This is the full error message
error: 'stablehlo.transpose' op using value defined outside the region
┌ Error: Compilation failed, MLIR module written to /tmp/reactant_sI7QMw/module_001_UUvS_post_all_pm.mlir
└ @ Reactant.MLIR.IR ~/.julia/packages/Reactant/iZa5R/src/mlir/IR/Pass.jl:119
ERROR: LoadError: "failed to run pass manager on module"
Stacktrace:
[1] run!(pm::Reactant.MLIR.IR.PassManager, mod::Reactant.MLIR.IR.Module, key::String)
@ Reactant.MLIR.IR ~/.julia/packages/Reactant/iZa5R/src/mlir/IR/Pass.jl:163
[2] run_pass_pipeline!(mod::Reactant.MLIR.IR.Module, pass_pipeline::String, key::String; enable_verifier::Bool)
@ Reactant.Compiler ~/.julia/packages/Reactant/iZa5R/src/Compiler.jl:1140
[3] run_pass_pipeline!
@ ~/.julia/packages/Reactant/iZa5R/src/Compiler.jl:1135 [inlined]
[4] compile_mlir!(mod::Reactant.MLIR.IR.Module, f::typeof(LuxReactantExt.compute_gradients_internal_and_step!), args::Tuple{…}, callcache::Dict{…}, sdycache::Dict{…}; fn_kwargs::@NamedTuple{}, optimize::Bool, cudnn_hlo_optimize::Bool, shardy_passes::Symbol, no_nan::Bool, transpose_propagate::Symbol, reshape_propagate::Symbol, optimize_communications::Bool, assert_nonallocating::Bool, backend::String, raise::Bool, raise_first::Bool, donated_args::Symbol, optimize_then_pad::Bool, runtime::Val{…}, kwargs::@Kwargs{})
@ Reactant.Compiler ~/.julia/packages/Reactant/iZa5R/src/Compiler.jl:1511
[5] compile_mlir!
@ ~/.julia/packages/Reactant/iZa5R/src/Compiler.jl:1319 [inlined]
[6] compile_xla(f::Function, args::Tuple{…}; client::Nothing, serializable::Bool, kwargs::@Kwargs{…})
@ Reactant.Compiler ~/.julia/packages/Reactant/iZa5R/src/Compiler.jl:3223
[7] compile_xla
@ ~/.julia/packages/Reactant/iZa5R/src/Compiler.jl:3205 [inlined]
[8] compile(f::Function, args::Tuple{…}; sync::Bool, kwargs::@Kwargs{…})
@ Reactant.Compiler ~/.julia/packages/Reactant/iZa5R/src/Compiler.jl:3280
[9] macro expansion
@ ~/.julia/packages/Reactant/iZa5R/src/Compiler.jl:2385 [inlined]

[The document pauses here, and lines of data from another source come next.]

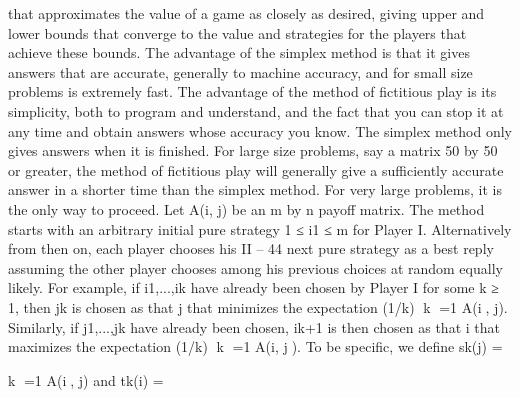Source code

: \documentclass[]{report}
\begin{document}
that approximates the value of a game as closely as desired, giving upper and lower bounds
that converge to the value and strategies for the players that achieve these bounds.
The advantage of the simplex method is that it gives answers that are accurate,
generally to machine accuracy, and for small size problems is extremely fast. The advantage
of the method of fictitious play is its simplicity, both to program and understand, and the
fact that you can stop it at any time and obtain answers whose accuracy you know. The
simplex method only gives answers when it is finished. For large size problems, say a
matrix 50 by 50 or greater, the method of fictitious play will generally give a sufficiently
accurate answer in a shorter time than the simplex method. For very large problems, it is
the only way to proceed.
Let A(i, j) be an m by n payoff matrix. The method starts with an arbitrary initial
pure strategy 1 ≤ i1 ≤ m for Player I. Alternatively from then on, each player chooses his
II – 44
next pure strategy as a best reply assuming the other player chooses among his previous
choices at random equally likely. For example, if i1,...,ik have already been chosen by
Player I for some k ≥ 1, then jk is chosen as that j that minimizes the expectation
(1/k)
k
=1 A(i, j). Similarly, if j1,...,jk have already been chosen, ik+1 is then chosen
as that i that maximizes the expectation (1/k)
k
=1 A(i, j). To be specific, we define
sk(j) = 

k
=1
A(i, j) and tk(i) = 
\end{document}
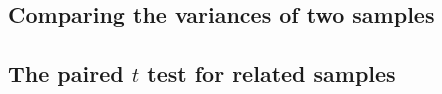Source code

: \documentclass[t]{beamer} %
\begin{document}
\begin{frame}
  \frametitle{}

\end{frame}

\begin{frame}
  \frametitle{}

\end{frame}

\begin{frame}[fragile]
  \frametitle{}

  \begin{alltt}
  \end{alltt}
\end{frame}

\subsection{Comparing the variances of two samples}

\begin{frame}
  \frametitle{}

\end{frame}

\begin{frame}[fragile]
  \frametitle{}

  \begin{alltt}
  \end{alltt}
\end{frame}

\subsection{The paired $t$ test for related samples}

\begin{frame}
  \frametitle{}

\end{frame}

\begin{frame}[fragile]
  \frametitle{}

  \begin{alltt}
  \end{alltt}
\end{frame}

\end{document}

[10] (::LuxReactantExt.var"#6#7"{Lux.Training.ReactantBackend{Static.True}, GenericLossFunction{typeof(Lux.LossFunctionImpl.l2_distance_loss), typeof(mean)}, Tuple{Matrix{…}, Matrix{…}}})()
@ LuxReactantExt ~/.julia/packages/Lux/lRugP/ext/LuxReactantExt/training.jl:107
[11] with(f::LuxReactantExt.var"#6#7"{…}, pair::Pair{…}, rest::Pair{…})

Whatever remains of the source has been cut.